Department of Orthopedic Surgery and Sports Medicine, Mayo Clinic, Rochester, Minnesota, U.S.A.
Department of Orthopedic, University of Minnesota, Minneapolis, Minnesota, U.S.A.; Department of Orthopaedic Surgery, CentraCare, Saint Cloud, Minnesota, U.S.A.
Arthroscopy. 2022 Jun;38(6):2106-2108. doi: 10.1016/j.arthro.2022.01.026.
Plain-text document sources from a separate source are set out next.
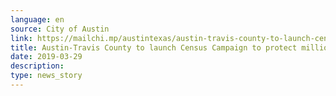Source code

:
 ```yaml
---
language: en
source: City of Austin
link: https://mailchi.mp/austintexas/austin-travis-county-to-launch-census-campaign-to-protect-millions-of-dollars-of-federal-funding?e=c91e3f7914
title: Austin-Travis County to launch Census Campaign to protect millions of dollars of federal funding
date: 2019-03-29
description:
type: news_story
---
```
Machine learning (ML) and artificial intelligence (AI) may be described as advanced statistical techniques using algorithms to "learn" to evaluate and predict relationships between input and results without explicit human programming, often with high accuracy. The potentials and pitfalls of ML continue to be explored as predictive modeling grows in popularity. While use of and optimism for AI continues to increase in orthopaedic surgery, there remains little high-quality evidence of its ability to improve patient outcome. It is up to us as clinicians to provide context for ML models and guide the use of these technologies to optimize the outcome for our patients. Barriers to widespread adoption of ML include poor quality data, limits to compliant data sharing, few clinicians who are expert in ML statistical techniques, and computing costs including technology, infrastructure, personnel, energy, and updates.
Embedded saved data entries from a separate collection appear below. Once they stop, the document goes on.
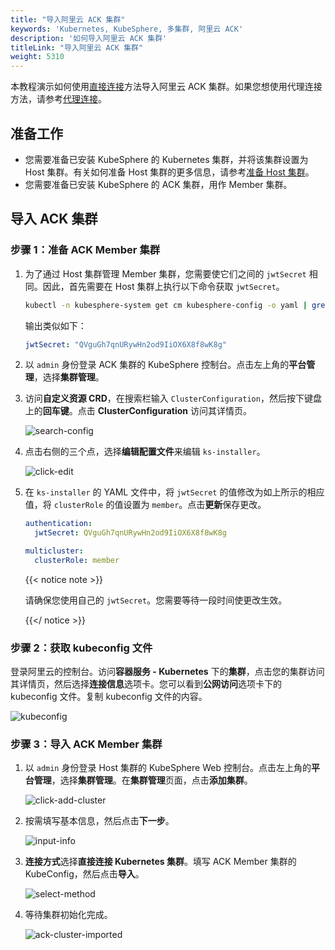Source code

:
 ```yaml
---
title: "导入阿里云 ACK 集群"
keywords: 'Kubernetes, KubeSphere, 多集群, 阿里云 ACK'
description: '如何导入阿里云 ACK 集群'
titleLink: "导入阿里云 ACK 集群"
weight: 5310
---
```


本教程演示如何使用[直接连接](../../../multicluster-management/enable-multicluster/direct-connection/)方法导入阿里云 ACK 集群。如果您想使用代理连接方法，请参考[代理连接](../../../multicluster-management/enable-multicluster/agent-connection/)。

## 准备工作

- 您需要准备已安装 KubeSphere 的 Kubernetes 集群，并将该集群设置为 Host 集群。有关如何准备 Host 集群的更多信息，请参考[准备 Host 集群](../../../multicluster-management/enable-multicluster/direct-connection/#准备-host-集群)。
- 您需要准备已安装 KubeSphere 的 ACK 集群，用作 Member 集群。

## 导入 ACK 集群

### 步骤 1：准备 ACK Member 集群

1. 为了通过 Host 集群管理 Member 集群，您需要使它们之间的 `jwtSecret` 相同。因此，首先需要在 Host 集群上执行以下命令获取 `jwtSecret`。

   ```bash
   kubectl -n kubesphere-system get cm kubesphere-config -o yaml | grep -v "apiVersion" | grep jwtSecret
   ```

   输出类似如下：

   ```yaml
   jwtSecret: "QVguGh7qnURywHn2od9IiOX6X8f8wK8g"
   ```

2. 以 `admin` 身份登录 ACK 集群的 KubeSphere 控制台。点击左上角的**平台管理**，选择**集群管理**。

3. 访问**自定义资源 CRD**，在搜索栏输入 `ClusterConfiguration`，然后按下键盘上的**回车键**。点击 **ClusterConfiguration** 访问其详情页。

   ![search-config](/images/docs/zh-cn/multicluster-management/import-cloud-hosted-k8s/import-ack/search-config.png)

4. 点击右侧的三个点，选择**编辑配置文件**来编辑 `ks-installer`。

   ![click-edit](/images/docs/zh-cn/multicluster-management/import-cloud-hosted-k8s/import-ack/click-edit.png)

5. 在 `ks-installer` 的 YAML 文件中，将 `jwtSecret` 的值修改为如上所示的相应值，将 `clusterRole` 的值设置为 `member`。点击**更新**保存更改。

   ```yaml
   authentication:
     jwtSecret: QVguGh7qnURywHn2od9IiOX6X8f8wK8g
   ```

   ```yaml
   multicluster:
     clusterRole: member
   ```

   {{< notice note >}}

   请确保您使用自己的 `jwtSecret`。您需要等待一段时间使更改生效。

   {{</ notice >}}

### 步骤 2：获取 kubeconfig 文件

登录阿里云的控制台。访问**容器服务 - Kubernetes** 下的**集群**，点击您的集群访问其详情页，然后选择**连接信息**选项卡。您可以看到**公网访问**选项卡下的 kubeconfig 文件。复制 kubeconfig 文件的内容。

![kubeconfig](/images/docs/zh-cn/multicluster-management/import-cloud-hosted-k8s/import-ack/kubeconfig.png)

### 步骤 3：导入 ACK Member 集群

1. 以 `admin` 身份登录 Host 集群的 KubeSphere Web 控制台。点击左上角的**平台管理**，选择**集群管理**。在**集群管理**页面，点击**添加集群**。

   ![click-add-cluster](/images/docs/zh-cn/multicluster-management/import-cloud-hosted-k8s/import-ack/click-add-cluster.png)

2. 按需填写基本信息，然后点击**下一步**。

   ![input-info](/images/docs/zh-cn/multicluster-management/import-cloud-hosted-k8s/import-ack/input-info.png)

3. **连接方式**选择**直接连接 Kubernetes 集群**。填写 ACK Member 集群的 KubeConfig，然后点击**导入**。

   ![select-method](/images/docs/zh-cn/multicluster-management/import-cloud-hosted-k8s/import-ack/select-method.png)

4. 等待集群初始化完成。

   ![ack-cluster-imported](/images/docs/zh-cn/multicluster-management/import-cloud-hosted-k8s/import-ack/ack-cluster-imported.png)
机器学习(ML)和人工智能(AI)可以被描述为使用算法“学习”评估和预测输入和结果之间关系的高级统计技术,而无需明确的人为编程,通常具有很高的准确性。随着预测模型越来越受欢迎,ML 的潜力和陷阱仍在不断探索中。虽然人工智能在骨科手术中的应用和乐观情绪持续增加,但几乎没有高质量的证据表明其能够改善患者的预后。作为临床医生,我们有责任为 ML 模型提供背景,并指导这些技术的使用,以优化患者的治疗效果。ML 广泛应用的障碍包括数据质量差、符合规定的数据共享的限制、精通 ML 统计技术的临床医生很少,以及包括技术、基础设施、人员、能源和更新在内的计算成本。